START Material for this task

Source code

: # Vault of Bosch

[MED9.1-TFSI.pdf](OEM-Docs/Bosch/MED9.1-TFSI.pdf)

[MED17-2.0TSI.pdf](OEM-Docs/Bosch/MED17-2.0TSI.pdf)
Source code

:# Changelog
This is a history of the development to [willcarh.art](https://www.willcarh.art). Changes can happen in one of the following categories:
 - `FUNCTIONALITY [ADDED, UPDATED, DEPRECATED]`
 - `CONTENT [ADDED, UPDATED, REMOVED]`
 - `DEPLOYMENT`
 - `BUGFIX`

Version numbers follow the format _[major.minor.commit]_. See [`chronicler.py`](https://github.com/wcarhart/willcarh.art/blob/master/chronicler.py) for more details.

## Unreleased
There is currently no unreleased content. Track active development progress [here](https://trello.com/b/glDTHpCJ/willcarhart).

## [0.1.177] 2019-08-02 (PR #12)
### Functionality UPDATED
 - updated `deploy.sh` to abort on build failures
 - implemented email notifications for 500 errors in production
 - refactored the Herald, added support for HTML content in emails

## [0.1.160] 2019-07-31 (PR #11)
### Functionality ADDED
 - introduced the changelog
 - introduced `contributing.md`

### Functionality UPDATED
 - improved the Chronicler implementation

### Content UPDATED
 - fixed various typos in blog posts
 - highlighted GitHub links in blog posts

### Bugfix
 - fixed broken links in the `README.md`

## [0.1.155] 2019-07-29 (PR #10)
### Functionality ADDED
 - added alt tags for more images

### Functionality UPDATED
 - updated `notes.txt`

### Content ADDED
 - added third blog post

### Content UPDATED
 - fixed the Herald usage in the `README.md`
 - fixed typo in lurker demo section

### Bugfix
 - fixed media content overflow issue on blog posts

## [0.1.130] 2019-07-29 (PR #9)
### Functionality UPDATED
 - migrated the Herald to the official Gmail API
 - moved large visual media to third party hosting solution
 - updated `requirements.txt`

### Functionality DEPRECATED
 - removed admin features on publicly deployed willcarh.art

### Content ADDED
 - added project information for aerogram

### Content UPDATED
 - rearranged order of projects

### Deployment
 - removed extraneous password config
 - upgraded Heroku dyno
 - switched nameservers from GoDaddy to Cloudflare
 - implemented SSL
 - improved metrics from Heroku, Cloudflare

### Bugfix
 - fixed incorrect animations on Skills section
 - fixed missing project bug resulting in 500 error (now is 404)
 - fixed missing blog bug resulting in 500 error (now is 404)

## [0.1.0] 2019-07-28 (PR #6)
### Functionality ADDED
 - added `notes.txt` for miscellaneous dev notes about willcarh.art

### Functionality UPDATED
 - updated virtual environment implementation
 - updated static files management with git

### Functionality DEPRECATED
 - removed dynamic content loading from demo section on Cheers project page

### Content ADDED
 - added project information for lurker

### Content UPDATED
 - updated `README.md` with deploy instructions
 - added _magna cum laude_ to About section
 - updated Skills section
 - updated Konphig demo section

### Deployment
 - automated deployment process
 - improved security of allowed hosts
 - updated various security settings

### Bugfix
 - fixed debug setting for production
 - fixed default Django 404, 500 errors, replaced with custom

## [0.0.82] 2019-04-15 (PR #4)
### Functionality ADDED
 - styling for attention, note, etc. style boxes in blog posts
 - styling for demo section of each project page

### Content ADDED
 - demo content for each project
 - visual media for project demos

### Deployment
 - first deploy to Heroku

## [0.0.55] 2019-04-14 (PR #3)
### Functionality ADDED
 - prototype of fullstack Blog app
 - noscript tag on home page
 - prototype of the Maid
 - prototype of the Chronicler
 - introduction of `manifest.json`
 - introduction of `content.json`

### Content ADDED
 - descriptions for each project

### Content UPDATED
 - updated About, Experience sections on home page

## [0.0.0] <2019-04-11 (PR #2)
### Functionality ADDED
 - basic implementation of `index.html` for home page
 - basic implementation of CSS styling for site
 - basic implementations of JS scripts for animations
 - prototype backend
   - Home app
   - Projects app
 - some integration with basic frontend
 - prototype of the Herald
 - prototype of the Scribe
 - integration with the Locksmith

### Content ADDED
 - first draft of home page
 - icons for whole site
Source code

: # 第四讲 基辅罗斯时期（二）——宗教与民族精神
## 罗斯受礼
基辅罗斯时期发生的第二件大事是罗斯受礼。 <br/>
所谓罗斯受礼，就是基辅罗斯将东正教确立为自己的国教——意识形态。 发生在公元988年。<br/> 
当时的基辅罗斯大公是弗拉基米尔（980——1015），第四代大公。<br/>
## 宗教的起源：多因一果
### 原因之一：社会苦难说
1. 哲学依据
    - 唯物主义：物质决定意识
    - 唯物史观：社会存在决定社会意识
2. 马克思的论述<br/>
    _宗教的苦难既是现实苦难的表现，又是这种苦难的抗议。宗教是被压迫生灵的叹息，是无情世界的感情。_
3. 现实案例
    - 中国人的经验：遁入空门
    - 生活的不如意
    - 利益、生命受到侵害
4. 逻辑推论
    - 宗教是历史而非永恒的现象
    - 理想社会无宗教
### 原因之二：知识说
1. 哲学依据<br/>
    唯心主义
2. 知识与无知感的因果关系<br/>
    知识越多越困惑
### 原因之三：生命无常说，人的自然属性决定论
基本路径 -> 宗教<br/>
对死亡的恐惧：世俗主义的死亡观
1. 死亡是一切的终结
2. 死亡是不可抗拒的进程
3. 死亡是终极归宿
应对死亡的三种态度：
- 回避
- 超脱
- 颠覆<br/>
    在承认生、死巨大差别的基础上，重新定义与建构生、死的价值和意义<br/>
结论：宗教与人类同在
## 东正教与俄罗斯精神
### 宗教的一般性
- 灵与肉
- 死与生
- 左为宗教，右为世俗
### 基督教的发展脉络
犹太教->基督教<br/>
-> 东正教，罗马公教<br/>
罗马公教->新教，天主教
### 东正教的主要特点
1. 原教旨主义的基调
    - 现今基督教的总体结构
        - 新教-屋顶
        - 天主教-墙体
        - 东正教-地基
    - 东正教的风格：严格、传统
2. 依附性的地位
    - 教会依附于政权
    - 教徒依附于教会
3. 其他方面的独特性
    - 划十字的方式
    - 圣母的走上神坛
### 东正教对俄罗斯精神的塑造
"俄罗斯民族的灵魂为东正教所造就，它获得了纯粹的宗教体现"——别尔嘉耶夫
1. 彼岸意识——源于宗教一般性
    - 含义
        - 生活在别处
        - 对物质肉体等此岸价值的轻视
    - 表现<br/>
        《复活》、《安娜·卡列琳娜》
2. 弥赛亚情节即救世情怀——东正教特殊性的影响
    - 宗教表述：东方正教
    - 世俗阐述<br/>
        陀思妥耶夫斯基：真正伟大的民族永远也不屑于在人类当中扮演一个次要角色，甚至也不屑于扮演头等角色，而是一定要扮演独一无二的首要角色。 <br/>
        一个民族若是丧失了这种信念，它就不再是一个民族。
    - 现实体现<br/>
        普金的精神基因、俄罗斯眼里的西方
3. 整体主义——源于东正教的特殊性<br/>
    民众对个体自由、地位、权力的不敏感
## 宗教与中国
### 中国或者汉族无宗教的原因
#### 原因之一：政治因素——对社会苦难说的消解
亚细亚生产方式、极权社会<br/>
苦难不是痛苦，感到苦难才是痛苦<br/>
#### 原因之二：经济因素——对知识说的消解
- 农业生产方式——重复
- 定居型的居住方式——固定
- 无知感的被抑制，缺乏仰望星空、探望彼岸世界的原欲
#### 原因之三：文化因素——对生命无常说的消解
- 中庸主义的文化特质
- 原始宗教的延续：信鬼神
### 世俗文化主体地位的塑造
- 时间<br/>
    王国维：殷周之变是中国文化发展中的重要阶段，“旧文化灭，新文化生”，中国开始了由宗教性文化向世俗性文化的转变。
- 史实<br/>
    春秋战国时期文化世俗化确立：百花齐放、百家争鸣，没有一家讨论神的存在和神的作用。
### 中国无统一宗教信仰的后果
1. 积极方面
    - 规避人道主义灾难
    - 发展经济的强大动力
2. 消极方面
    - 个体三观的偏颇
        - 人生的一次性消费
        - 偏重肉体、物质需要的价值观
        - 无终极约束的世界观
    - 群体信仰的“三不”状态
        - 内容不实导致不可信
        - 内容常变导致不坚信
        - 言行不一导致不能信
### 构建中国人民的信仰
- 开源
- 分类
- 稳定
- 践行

END Material for this task

> **Exercise brief**
The lines to copy are those in the records above containing the word "with".

> **Exercise result**
 - updated static files management with git
 - updated `README.md` with deploy instructions
 - fixed default Django 404, 500 errors, replaced with custom
 - some integration with basic frontend
 - integration with the Locksmith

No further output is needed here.